Davantage de temps pour la Dose de poésie. Notamment pour recopier des poèmes introuvables en ligne. J’ai essayé d’instaurer voilà deux ou trois ans une routine : recopier au moins un poème de la Dose sur un carnet par semaine. Cette discipline ne s’est jamais trouvée… Mais de temps en temps, je repasse par là. Quand je suis… dévastée ? Éblouie, plutôt, par un poème. Je le copie et le recopie, espérant le faire rentrer dans ma main. J’ai renoncé au par cœur. J’apprends vite et retiens mal la poésie. (J’ai par contre de grandes ambitions de textes en prose encore à assouvir : le livre… des Confessions de Saint Augustin dans la traduction d’Eugène Tréhorelici un article de Michel Serre lui rendant hommage —, les conférences de Gertrude Stein de Narration dans la traduction de Chloé Thomas, de grands pans d’Une Faim de loup, d’Anne-Marie Garat…]. Par contre, j’aime recopier les poèmes, les relire, et les poser comme un kaléidoscope sur chaque jour qui passe, comme je l’avais fait avec un extrait de Paysage avec figures absentes de Jaccottet. Ce travail me manque, c’est un grand renoncement de ne pas me tenir tout entière dans l’œuvre d’autres, voire d’un autre, de tout bâtir à partir de là comme j’en faisais le postulat dans le Journal d’un mot récemment, changeant «recherche » pour « piste » dans le titre de Proust et en assumant les milliers de pages de conséquences…

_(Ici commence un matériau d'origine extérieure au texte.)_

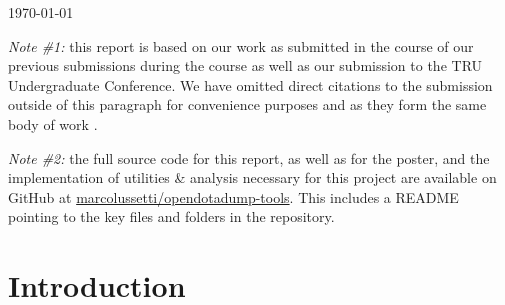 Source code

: \begin{titlepage}
	
	
	\vfill\vfill\vfill %
	
	{\large\today} %
	
	
	 
	
	\vfill %
	
\end{titlepage}


\addtocounter{page}{1} %

\begin{mdframed}[linewidth=2pt]
	\emph{Note \#1:} this report is based on our work as submitted in the course of our previous submissions during the course as well as our submission to the TRU Undergraduate Conference. We have omitted direct citations to the submission outside of this paragraph for convenience purposes and as they form the same body of work \cite{lussettiBigDataReduction2019}.
	
	\emph{Note \#2:} the full source code for this report, as well as for the poster, and the implementation of utilities \& analysis necessary for this project are available on GitHub at \href{https://github.com/marcolussetti/opendotadump-tools}{marcolussetti/opendotadump-tools}. This includes a README pointing to the key files and folders in the repository.
\end{mdframed}

\section{Introduction} %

J’ai plus de temps également pour le Journal d’un mot, qui porte, comme se doit un journal, les marques des déséquilibres de ma disponibilité. Ces jours de profondeur et de lenteur compteront double.


J’ai décidé de retourner à la pratique des temps de disette : lire à la bibliothèque, investir ensuite. C’est un polar de Chapuzet qui m’a définitivement convaincue : je suis allée le chercher pleine d’entrain le sujet m’intéressait fort. L’objet est très beau. La maison d’édition fait très bien le beau travail qu’elle s’est confié (la non-fiction). On y trouve Kapka Kassabova dont j’aime beaucoup les écrits. Bref, j’ai commencé à lire dans la rue, le volume que je venais d’emprunter… et bien m’en a pris. À force de lire du polar haut de gamme, je me fais mal au style de l’auteur. Et il est bien fini le temps où l’histoire faisait tout passer. Il en va de même pour les journaux. D’ailleurs, l’auteur écrit au Figaro


Laurent Mauvignier, dans le livre d’entretiens Motifs parlant de son premier livre Loin d’eux décrit très précisément le moment où ça écrit. Il correspond au moment où, après neuf mois de travail acharné, il comprend qu’il n’a plus le temps de devenir « écrivain », que ça ne pourra pas se faire avant la rentrée et le retour à l’emploi (qu’il faut toujours bien distinguer du travail). La surprise, c’est le soulagement. Il s’assied et écrit les quatre premières pages de quelque chose dont il sait que c’est un livre, quelque chose qui l’emmène. Bon. Lisant cela je me dis :

— Que je connais cette sensation ! Elle s’est présentée plusieurs fois déjà. Quelque chose s’écrit et c’est un livre. La première fois, c’était avec un texte « Si nous habitions la même ville », déclenché par la lecture assidue de Michèle Desbordes. La dernière fois, c’était en répondant à la proposition #37 de l’atelier des #40Jours, Y revenir sans relâche. Ce qui fait la différence c’est le travail que je ne mets pas derrière.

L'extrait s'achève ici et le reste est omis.